Many of us take for granted that our retirement is our own personal responsibility. Young professionals understand that they’re playing a game, competing against one another not just in a race for jobs but also for retirement strategies. The only trouble is that 401(k)s might be creating many more losers than winners.

THE IGNOBLE RISE OF THE 401(K)

As the United States’s manufacturing base declines, fewer young workers expect old-fashioned, long-term guarantees such as pensions, anyway. The rise of the 401(k) and concurrent decline in pensions emerged at a propitious moment in American history, when a strain of “free market” fundamentalism had seeped from the Goldwater and Friedman fringes of the Republican Party into the techno-libertarian mainstream. As the finance journalist Helaine Olen observes in her book Pound Foolish, the long boom of the 1990s, and its accompanying corporate focus on lean management and cost cutting, only amplified that trend.

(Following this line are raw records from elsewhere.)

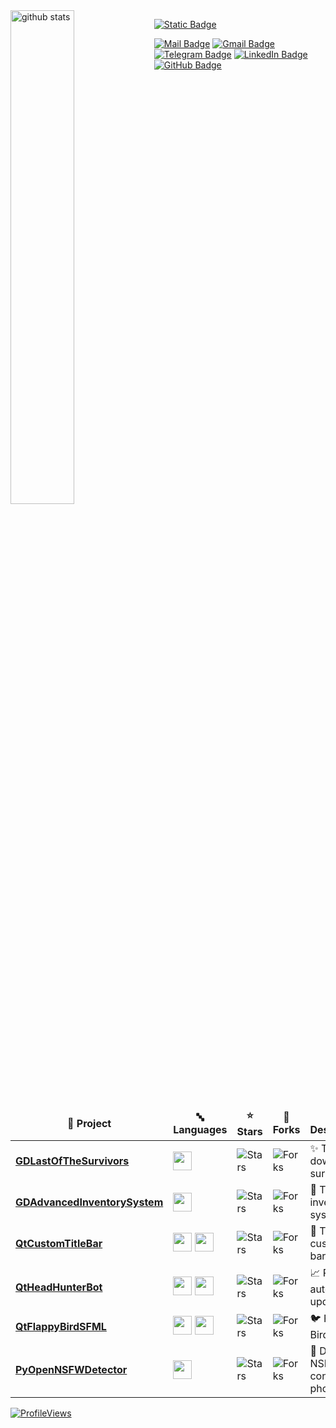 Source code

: <!-- Icons: https://github.com/marwin1991/profile-technology-icons?tab=readme-ov-file#%EF%B8%8F-cc -->

<span>
<img src="https://github-readme-stats.vercel.app/api?username=imitatehappiness&show_icons=true&hide=contribs,prs,issues&rank_icon=github" alt="github stats" width="45%" align="left"/>
</span>

[![Static Badge](https://img.shields.io/badge/-ㅤㅤㅤㅤㅤㅤㅤㅤㅤㅤㅤㅤㅤㅤContactㅤㅤㅤㅤㅤㅤㅤㅤㅤㅤㅤㅤㅤㅤㅤㅤ-c14438?&color=white&link=mailto:email@imitatehappiness)](mailto:email@imitatehappiness)
<br>

[![Mail Badge](https://img.shields.io/badge/-imitatehappiness@mail.ru-c14438?style=social&logo=Mail.ru&logoColor=red&link=mailto:email@imitatehappiness)](mailto:email@imitatehappiness)
[![Gmail Badge](https://img.shields.io/badge/-imitatehappiness@gmail.com-c14438?style=social&logo=Gmail&logoColor=red&link=mailto:email@imitatehappiness)](mailto:email@imitatehappiness)
<br>
[![Telegram Badge](https://img.shields.io/badge/-Telegram-c14438?style=social&logo=Telegram&logoColor=blue&link=https://t.me/ashleymavericks)](https://t.me/imitatehappiness)
[![LinkedIn Badge](https://img.shields.io/badge/-LinkedIn-blue?style=social&logo=Linkedin&logoColor=blue&link=https://www.linkedin.com/in/ashleymavericks/)](https://www.linkedin.com/in/imitatehappiness/)
[![GitHub Badge](https://img.shields.io/badge/-GitHub-blue?style=social&logo=GitHub&logoColor=black&link=https://github.com/imitatehappiness)](https://github.com/imitatehappiness)

<br>
<table>
  <thead align="center">
    <tr border: none;>
      <td><b>📘 Project</b></td>
      <td><b>🔤 Languages</b></td>
      <td><b>⭐ Stars</b></td>
      <td><b>🤝 Forks</b></td>
      <td><b>📌 Description</b></td>
    </tr>
  </thead>
  <tbody>
    <tr>
      <td><a href="https://github.com/imitatehappiness/GDLastOfTheSurvivors"><b>GDLastOfTheSurvivors</b></a></td>
      <td><img src="https://user-images.githubusercontent.com/25181517/193427942-3abc320a-1c9e-4316-bac0-cb8b280b669f.png" width="30px"/></td>
      <td><img alt="Stars" src="https://img.shields.io/github/stars/imitatehappiness/GDLastOfTheSurvivors?style=&color=blue&labelColor="/></td>
      <td><img alt="Forks" src="https://img.shields.io/github/forks/imitatehappiness/GDLastOfTheSurvivors?style=&color=blue&labelColor="/></td>
      <td>✨ Top-down survival</td>
    </tr>
    <tr>
      <td><a href="https://github.com/imitatehappiness/GDAdvancedInventorySystem"><b>GDAdvancedInventorySystem</b></a></td>
      <td><img src="https://user-images.githubusercontent.com/25181517/193427942-3abc320a-1c9e-4316-bac0-cb8b280b669f.png" width="30px"/></td>
      <td><img alt="Stars" src="https://img.shields.io/github/stars/imitatehappiness/GDAdvancedInventorySystem?style=&color=blue&labelColor="/></td>
      <td><img alt="Forks" src="https://img.shields.io/github/forks/imitatehappiness/GDAdvancedInventorySystem?style=&color=blue&labelColor="/></td>
      <td>🎒 Template inventory system</td>
    </tr>
    <tr>
      <td><a href="https://github.com/imitatehappiness/QtCustomTitleBar"><b>QtCustomTitleBar</b></a></td>
      <td>
          <img src="https://user-images.githubusercontent.com/25181517/192106073-90fffafe-3562-4ff9-a37e-c77a2da0ff58.png" width="30px"/>
          <img src="https://github.com/marwin1991/profile-technology-icons/assets/136815194/11e7dfe7-c1f6-483c-9d92-276f1fa9363b" width="30px"/>
      </td>
      <td><img alt="Stars" src="https://img.shields.io/github/stars/imitatehappiness/QtCustomTitleBar?style=&color=darkgreen&labelColor="/></td>
      <td><img alt="Forks" src="https://img.shields.io/github/forks/imitatehappiness/QtCustomTitleBar?style=&color=darkgreen&labelColor="/></td>
      <td>🔲 Template custom title bar </td>
    </tr>
    <tr>
      <td><a href="https://github.com/imitatehappiness/QtHeadHunterBot"><b>QtHeadHunterBot</b></a></td>
      <td>
          <img src="https://user-images.githubusercontent.com/25181517/192106073-90fffafe-3562-4ff9-a37e-c77a2da0ff58.png" width="30px"/>
          <img src="https://github.com/marwin1991/profile-technology-icons/assets/136815194/11e7dfe7-c1f6-483c-9d92-276f1fa9363b" width="30px"/>
      </td>
      <td><img alt="Stars" src="https://img.shields.io/github/stars/imitatehappiness/QtHeadHunterBot?style=&color=darkgreen&labelColor="/></td>
      <td><img alt="Forks" src="https://img.shields.io/github/forks/imitatehappiness/QtHeadHunterBot?style=&color=darkgreen&labelColor="/></td>
      <td>📈 Resume auto-update</td>
    </tr>
    <tr>
      <td><a href="https://github.com/imitatehappiness/QtFlappyBirdSFML"><b>QtFlappyBirdSFML</b></a></td>
      <td>
          <img src="https://user-images.githubusercontent.com/25181517/192106073-90fffafe-3562-4ff9-a37e-c77a2da0ff58.png" width="30px"/>
          <img src="https://github.com/marwin1991/profile-technology-icons/assets/136815194/11e7dfe7-c1f6-483c-9d92-276f1fa9363b" width="30px"/>
      </td>
      <td><img alt="Stars" src="https://img.shields.io/github/stars/imitatehappiness/QtFlappyBirdSFML?style=&color=darkgreen&labelColor="/></td>
      <td><img alt="Forks" src="https://img.shields.io/github/forks/imitatehappiness/QtFlappyBirdSFML?style=&color=darkgreen&labelColor="/></td>
      <td>🐦 Flappy Bird Clone</td>
    </tr>
    <tr>
      <td><a href="https://github.com/imitatehappiness/PyOpenNSFWDetector"><b>PyOpenNSFWDetector</b></a></td>
      <td>
          <img src="https://user-images.githubusercontent.com/25181517/183423507-c056a6f9-1ba8-4312-a350-19bcbc5a8697.png" width="30px"/>
      </td>
      <td><img alt="Stars" src="https://img.shields.io/github/stars/imitatehappiness/PyOpenNSFWDetector?style=&color=yellow&labelColor="/></td>
      <td><img alt="Forks" src="https://img.shields.io/github/forks/imitatehappiness/PyOpenNSFWDetector?style=&color=yellow&labelColor="/></td>
      <td>🔞 Detect NSFW content in photos</td>
    </tr>
  </tbody>
</table>

[![ProfileViews](https://komarev.com/ghpvc/?username=imitatehappiness&color=blue&style=flat)](https://komarev.com/ghpvc/?username=imitatehappiness)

This confluence of circumstances created a feedback loop in which each element exaggerates and entrenches the others. Between 1979 and 2012, pension enrollment rates dropped from 28% to 3% of employees.

All this would be fine if individual retirement accounts performed as well as or better than the old pension plans. But as reported by sources from Forbes to USA Today, 401(k) participants actually end up saving less money, not more—and certainly not enough to retire on securely. Managing and monitoring retirement saving accounts require a degree of financial acumen that is simply beyond that of the average person. (It’s actually beyond the capability of most advisers.) Commissions and financial fees—often obfuscated—account for the rest of the decline in returns.

In fact, as Olen reports, until the hard-won (but easily and regularly rescinded) banking reforms of 2012, retirement fund managers weren’t even required to report the fees they charged. That’s right: From the emergence of these plans in 1981 until the summer of 2012, there literally was no legal requirement to inform consumers how much they were paying for the privilege of having a retirement account. They could look up the fees internal to the mutual funds, but the financial firms administering the accounts were not required to disclose them.

And consumers were accordingly clueless. A 2011 AARP survey noted that 71% of 401(k) holders erroneously believed that they were not being charged any fees, while another 6% admitted they did not know whether they were being charged or not. As a result, according to Forbes, in 2011, pension-style plans performed at a 2.74% rate of return, while 401(k)s actually lost an average 0.22%.

MORE LIABILITY, FEWER SAVINGS

So personal retirement plans are sold as a means of empowering the individual investor to get in on the game, but in practice they more frequently exploit a person’s ignorance and lack of negotiating power. For a middle-class worker’s 401(k) to perform well enough to retire on, Olen observes, she must not only invest like a pro but also never get seriously ill, never get divorced, and never get laid off. In other words, it rarely, if ever, works in real life.

By tasking individuals with their own retirement savings, companies transferred risk to employees, shifted profits to shareholders, and created a tremendous new market for financial services—which in turn siphoned off more value from people to the banking sector.

Nevertheless, a majority of us still hold out hope that those upward graphs and pie charts about compound earnings are really true—even though our investments are not going up as advertised. Most of us believe the story told to us by our employer-assigned financial advisers and the business press: That over time, those of us keeping our money in the stock market will average 7% or 8% a year.

As Michael Shuman notes in his book Local Dollars, Local Sense, the MIT economist Zvi Bodie has looked at the composite of the S&P since 1915 and shown the true rate of return for any 44-year period of investment over the past century. The real average is about 3.8%. The best moment for a person to have retired would have been 1965, for an average gain of about 6%. Retire today, and you’re looking at having made under 3%—before fees, of course. So much for taking charge of our own finances.

Fully aware of these liabilities, the financial services industry became less concerned about helping people invest for their own futures than about finding ways to make money off that very need: To game the system itself, all the while finding new ways to make investors feel they were getting in on it.

This makes the typical pyramid scheme of the original stock market look honest by comparison. On the stock exchange, at least, those who get in early can win—albeit at the expense of those who come in later. That’s just the way investing works. You speculate on the future value of things—buy low, sell high. The patsy is the guy doing the opposite.

In the 401(k) game, the patsy is anyone who follows the advice of the human resources department and surrenders a portion of his or her paycheck to the retirement planning industry, all under the pretense of personal responsibility.